The aetiological classification of LVV includes various non-infectious and infectious causes. Giant cell arteritis (GCA) and Takayasu's arteritis are the most common representatives of non-infectious causes, although LVV is also associated with other rheumatic diseases.3 As far as the infectious LVV is concerned, the colonisation of damaged endothelium due to haematogenous dissemination of microbes leads to activation of collag-enolytic and elastolytic enzymes, resulting in aneurysm formation within weeks of infection. Among the most prevalent causative pathogens are Streptococcus pyogenes, Streptococcus pneumoniae, Salmonella and Staphylococcus species.3-

Vasculitis can be also triggered by some drugs. Several types of vasculitic disorders have been reported after the administration of various vaccines. The dominant responsible vaccine is the influenza vaccine.4 Nowadays, several cases of vasculitis have been described in the literature,5-8 after both COVID-19 disease or SARS-CoV-2 vaccination (Table 1).

Abdelmaksoud et al. reported 40 cases with vasculitis post SARS-CoV2 vaccination, the most common types of them were IgA and Leukocytoclastic vasculitis, while 3 cases of lymphocytic vasculitis, 2 cases of ANCA-associated vasculitis, 3 cases of urticarial vasculitis and 1 case of immune complex vasculitis were also observed. Most cases occurred about 6.2 days after vaccination with mRNA vaccines, while 12 cases had received the ChAdOxl nCoV-19 AstraZeneca vaccine.9 Gilio et al. reported a case of LVV in a 63-year-old patient after the first dose of BNT162b2—Pfizer-BioNTech vaccine.

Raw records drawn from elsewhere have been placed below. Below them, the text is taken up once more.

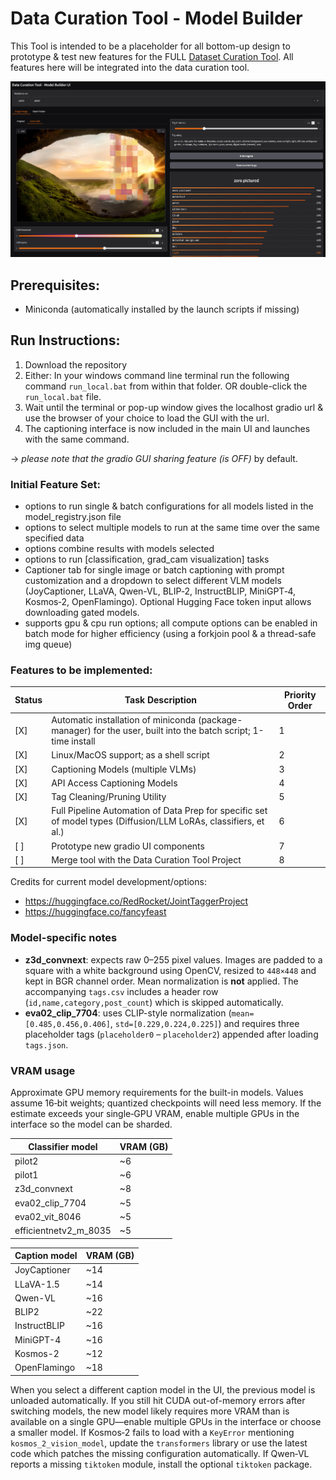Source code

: # Data Curation Tool - Model Builder

This Tool is intended to be a placeholder for all bottom-up design to prototype & test new features for the FULL [Dataset Curation Tool](https://github.com/x-CK-x/Dataset-Curation-Tool).
All features here will be integrated into the data curation tool.

![](https://github.com/x-CK-x/Model-Builder-DCT/blob/936dd6d88d2a7e373c4bdd831e6466936872e0ac/GUI_imgs/version_1_gui.png)

## Prerequisites:

- Miniconda (automatically installed by the launch scripts if missing)

## Run Instructions:

1) Download the repository
2) Either: In your windows command line terminal run the following command ``run_local.bat`` from within that folder. OR double-click the ``run_local.bat`` file.
3) Wait until the terminal or pop-up window gives the localhost gradio url & use the browser of your choice to load the GUI with the url.
4) The captioning interface is now included in the main UI and launches with the same command.

-> *please note that the gradio GUI sharing feature (is OFF)* by default.

### Initial Feature Set:

- options to run single & batch configurations for all models listed in the model_registry.json file
- options to select multiple models to run at the same time over the same specified data
- options combine results with models selected
- options to run [classification, grad_cam visualization] tasks
- Captioner tab for single image or batch captioning with prompt customization
  and a dropdown to select different VLM models (JoyCaptioner, LLaVA, Qwen-VL,
  BLIP‑2, InstructBLIP, MiniGPT‑4, Kosmos‑2, OpenFlamingo). Optional Hugging
  Face token input allows downloading gated models.
- supports gpu & cpu run options; all compute options can be enabled in batch mode for higher efficiency (using a forkjoin pool & a thread-safe img queue)

### Features to be implemented:

| Status | Task Description | Priority Order |
|---|---|---|
| [X] | Automatic installation of miniconda (package-manager) for the user, built into the batch script; 1-time install | 1 |
| [X] | Linux/MacOS support; as a shell script | 2 |
| [X] | Captioning Models (multiple VLMs) | 3 |
| [X] | API Access Captioning Models | 4 |
| [X] | Tag Cleaning/Pruning Utility | 5 |
| [X] | Full Pipeline Automation of Data Prep for specific set of model types (Diffusion/LLM LoRAs, classifiers, et al.) | 6 |
| [ ] | Prototype new gradio UI components | 7 |
| [ ] | Merge tool with the Data Curation Tool Project | 8 |

Credits for current model development/options:
- https://huggingface.co/RedRocket/JointTaggerProject
- https://huggingface.co/fancyfeast

### Model-specific notes

- **z3d_convnext**: expects raw 0–255 pixel values. Images are padded to a
  square with a white background using OpenCV, resized to `448×448` and kept in
  BGR channel order. Mean normalization is **not** applied. The accompanying
  `tags.csv` includes a header row (`id,name,category,post_count`) which is
  skipped automatically.
- **eva02_clip_7704**: uses CLIP-style normalization (`mean=[0.485,0.456,0.406]`,
  `std=[0.229,0.224,0.225]`) and requires three placeholder tags (`placeholder0`
  – `placeholder2`) appended after loading `tags.json`.

### VRAM usage

Approximate GPU memory requirements for the built-in models. Values assume 16‑bit weights; quantized checkpoints will need less memory. If the estimate exceeds your single‑GPU VRAM, enable multiple GPUs in the interface so the model can be sharded.

| Classifier model | VRAM (GB) |
|---|---|
| pilot2 | ~6 |
| pilot1 | ~6 |
| z3d_convnext | ~8 |
| eva02_clip_7704 | ~5 |
| eva02_vit_8046 | ~5 |
| efficientnetv2_m_8035 | ~5 |

| Caption model | VRAM (GB) |
|---|---|
| JoyCaptioner | ~14 |
| LLaVA-1.5 | ~14 |
| Qwen-VL | ~16 |
| BLIP2 | ~22 |
| InstructBLIP | ~16 |
| MiniGPT-4 | ~16 |
| Kosmos-2 | ~12 |
| OpenFlamingo | ~18 |

When you select a different caption model in the UI, the previous model is
unloaded automatically. If you still hit CUDA out-of-memory errors after
switching models, the new model likely requires more VRAM than is available on a
single GPU—enable multiple GPUs in the interface or choose a smaller model.
If Kosmos‑2 fails to load with a `KeyError` mentioning `kosmos_2_vision_model`,
update the `transformers` library or use the latest code which patches the
missing configuration automatically.
If Qwen‑VL reports a missing `tiktoken` module, install the optional
`tiktoken` package.
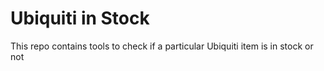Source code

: # Ubiquiti in Stock
This repo contains tools to check if a particular Ubiquiti item is in stock or not 
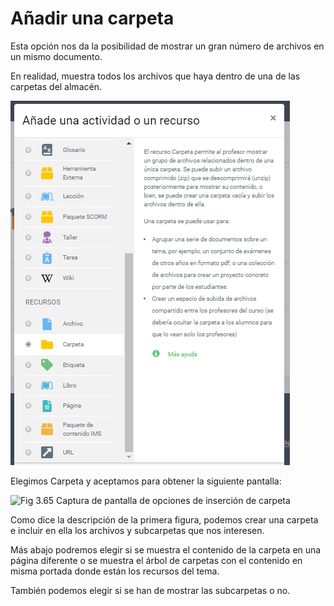 # Añadir una carpeta

Esta opción nos da la posibilidad de mostrar un gran número de archivos en un mismo documento.

En realidad, muestra todos los archivos que haya dentro de una de las carpetas del almacén.

![](/assets/recursocarpeta.png)

Elegimos Carpeta y aceptamos para obtener la siguiente pantalla:

![Fig 3.65 Captura de pantalla de opciones de inserción de carpeta](/assets/Selección_176.png)

Como dice la descripción de la primera figura, podemos crear una carpeta e incluir en ella los archivos y subcarpetas que nos interesen.

Más abajo podremos elegir si se muestra el contenido de la carpeta en una página diferente o se muestra el árbol de carpetas con el contenido en misma portada donde están los recursos del tema.

También podemos elegir si se han de mostrar las subcarpetas o no.

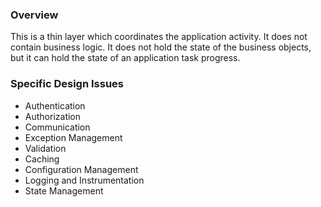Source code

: ### Overview ###
This is a thin layer which coordinates the application activity. It does not contain business logic. It does not hold the state of the business objects, but it can hold the state of an application task progress.


### Specific Design Issues ###
- Authentication
- Authorization
- Communication
- Exception Management
- Validation
- Caching
- Configuration Management
- Logging and Instrumentation
- State Management
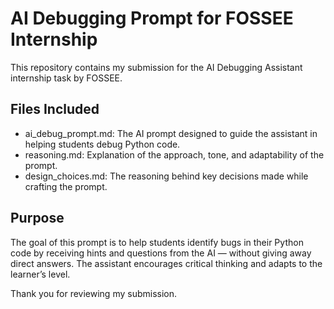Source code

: # AI Debugging Prompt for FOSSEE Internship

This repository contains my submission for the AI Debugging Assistant internship task by FOSSEE.

## Files Included

- ai_debug_prompt.md: The AI prompt designed to guide the assistant in helping students debug Python code.
- reasoning.md: Explanation of the approach, tone, and adaptability of the prompt.
- design_choices.md: The reasoning behind key decisions made while crafting the prompt.

## Purpose

The goal of this prompt is to help students identify bugs in their Python code by receiving hints and questions from the AI — without giving away direct answers. The assistant encourages critical thinking and adapts to the learner’s level.


Thank you for reviewing my submission.
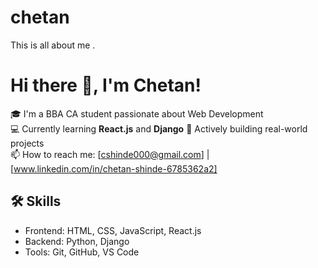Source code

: # chetan
This is all about me . 

# Hi there 👋, I'm Chetan!

🎓 I'm a BBA CA student passionate about Web Development  
💻 Currently learning **React.js** and **Django**
🚀 Actively building real-world projects  
📫 How to reach me: [cshinde000@gmail.com] | [www.linkedin.com/in/chetan-shinde-6785362a2]

## 🛠️ Skills
- Frontend: HTML, CSS, JavaScript, React.js
- Backend: Python, Django
- Tools: Git, GitHub, VS Code


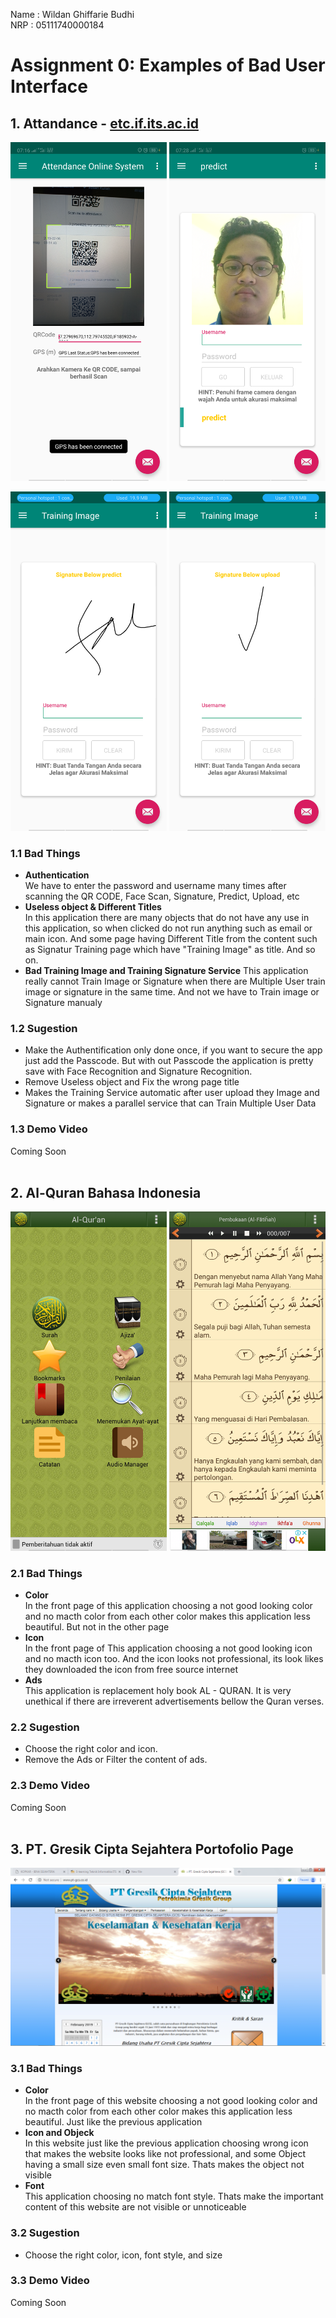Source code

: Name  : Wildan Ghiffarie Budhi <br>
NRP   : 05111740000184

# Assignment 0: Examples of Bad User Interface

## 1. Attandance - [etc.if.its.ac.id](http://etc.if.its.ac.id/)
<p align="center">
  <img width="250" src="/Attandance%201.png">
  <img width="250" src="/Attandance%202.png">
</p>
<p align="center">
  <img width="250" src="/Attandance%203.png">
  <img width="250" src="/Attandance%204.png">
</p>

### 1.1 Bad Things
- **Authentication** <br />
  We have to enter the password and username many times after scanning the QR CODE, Face Scan, Signature, Predict, Upload, etc
- **Useless object & Different Titles** <br />
	In this application there are many objects that do not have any use in this application, so when clicked do not run anything such as email or main icon. And some page having Different Title from the content such as Signatur Training page which have "Training Image" as title. And so on.
- **Bad Training Image and Training Signature Service**
	This application really cannot Train Image or Signature when there are Multiple User train image or signature in the same time. And not we have to Train image or Signature manualy <br >

### 1.2 Sugestion
- Make the Authentification only done once, if you want to secure the app just add the Passcode. But with out Passcode the application is pretty save with Face Recognition and Signature Recognition.
- Remove Useless object and Fix the wrong page title
- Makes the Training Service automatic after user upload they Image and Signature or makes a parallel service that can Train Multiple User Data <br>

### 1.3 Demo Video
Coming Soon <br> <br>

## 2. Al-Quran Bahasa Indonesia
<p align="center">
  <img width="250" src="/Quran%201.png">
  <img width="250" src="/Quran%202.png">
</p>

### 2.1 Bad Things
- **Color** <br />
  In the front page of this application choosing a not good looking color and no macth color from each other color makes this application less beautiful. But not in the other page
- **Icon** <br />
  In the front page of This application choosing a not good looking icon and no macth icon too. And the icon looks not professional, its look likes they downloaded the icon from free source internet
- **Ads** <br />
  This application is replacement holy book AL - QURAN. It is very unethical if there are irreverent advertisements bellow the Quran verses. <br>
	
### 2.2 Sugestion
- Choose the right color and icon.
- Remove the Ads or Filter the content of ads.

### 2.3 Demo Video
Coming Soon <br> <br>

## 3. PT. Gresik Cipta Sejahtera Portofolio Page
<img src="/GCS.png">

### 3.1 Bad Things
- **Color** <br />
  In the front page of this website choosing a not good looking color and no macth color from each other color makes this application less beautiful. Just like the previous application
- **Icon and Objeck** <br>
	In this website just like the previous application choosing wrong icon that makes the website looks like not professional, and some Object having a small size even small font size. Thats makes the object not visible
- **Font** <br />
  This application choosing no match font style. Thats make the important content of this website are not visible or unnoticeable <br>
	
### 3.2 Sugestion
- Choose the right color, icon, font style, and size <br>

### 3.3 Demo Video
Coming Soon <br> <br>
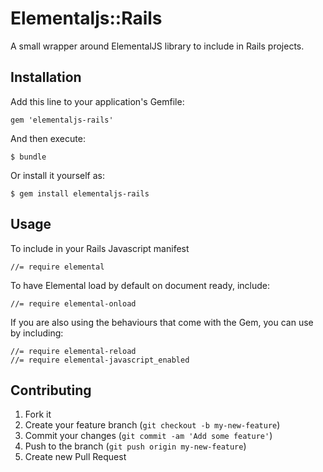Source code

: # Elementaljs::Rails

A small wrapper around ElementalJS library to include in Rails projects.

## Installation

Add this line to your application's Gemfile:

    gem 'elementaljs-rails'

And then execute:

    $ bundle

Or install it yourself as:

    $ gem install elementaljs-rails

## Usage

To include in your Rails Javascript manifest 

	//= require elemental
	
To have Elemental load by default on document ready, include:

	//= require elemental-onload	
	
If you are also using the behaviours that come with the Gem, you can use by including:
	
	//= require elemental-reload
	//= require elemental-javascript_enabled

## Contributing

1. Fork it
2. Create your feature branch (`git checkout -b my-new-feature`)
3. Commit your changes (`git commit -am 'Add some feature'`)
4. Push to the branch (`git push origin my-new-feature`)
5. Create new Pull Request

The PET scan performed, showed increased vascular fluorodeoxyglucose (FDG) uptake compatible with LVV, with a picture similar to our patient.10

In the period from January 6th, 2021, until August 7th, 2021 the Netherlands Pharmacovigilance Centre Lareb received 68 reports of vasculitic events occurred between 0 and 26 days after the administration of COVID-19 vaccines. The vast majority of cases involved vasculitis limited to the skin, but 11 cases of GCA were also reported.11 Furthermore, on October 27th, 2022, an analysis of all yellow cards with adverse events that occurred after vaccination with AstraZeneca vaccine during the period 4/1/21 to 26/10/22 was published in the UK. The author emphasises that the adverse reactions are not necessarily due to the vaccine, but the reporter suspected that there is a possible causal and temporal association. Sixty-nine cases of GCA and three cases of aortitis, the type of which was not specified, reported in this analysis print.12

The pathophysiologic explanation of the association of LVV with the SARS-CoV-2 vaccine has not been fully established, but is based on the following evidence: The vaccine induces Toll Like Receptor (TLR) activation,13 which in turn activates the production of IL-6 linked to disease pathogenesis.14 In addition, vaccination-induced antibodies against the spike protein of SARS-CoV-2 cross-react with many human proteins and form immune complexes that disrupt the endothelium.15 Finally, there is evidence that patients carrying the HLA-DRB1 gene are more prone to develop LVV or polymyalgia rheumatica after influenza vaccination, suggesting a coordination of genetic makeup and environmental factors in the induction of vasculitis.16 LVV is treated by corticosteroids and tocilizumab, as both induction and maintenance therapy.1 Regarding the therapeutic option followed in our case, we have to point out that the administration of tocilizumab for LVV needs approval by the Hellenic Food and Drug Administration which takes one to two months. Therefore, we administered cyclophosphamide based on previous reports.17-19

CONCLUSION

We report a case of development of a large vessel vascu-litis, 2 weeks after the administration of the second dose of ChAdOx1 nCoV-19, Oxford-AstraZeneca vaccine. Interestingly, the patient exhibited an extensive vascular inflammation, involving the aorta and its major branches, without presenting symptoms of vascular damage, but only general symptoms, such as fever. We are convinced that, this case will guide the clinicians to be more aware of this complication, without discouraging the vaccination program, the value of which is indisputable.

CONFLICT OF INTEREST

The authors declare no conflict of interest.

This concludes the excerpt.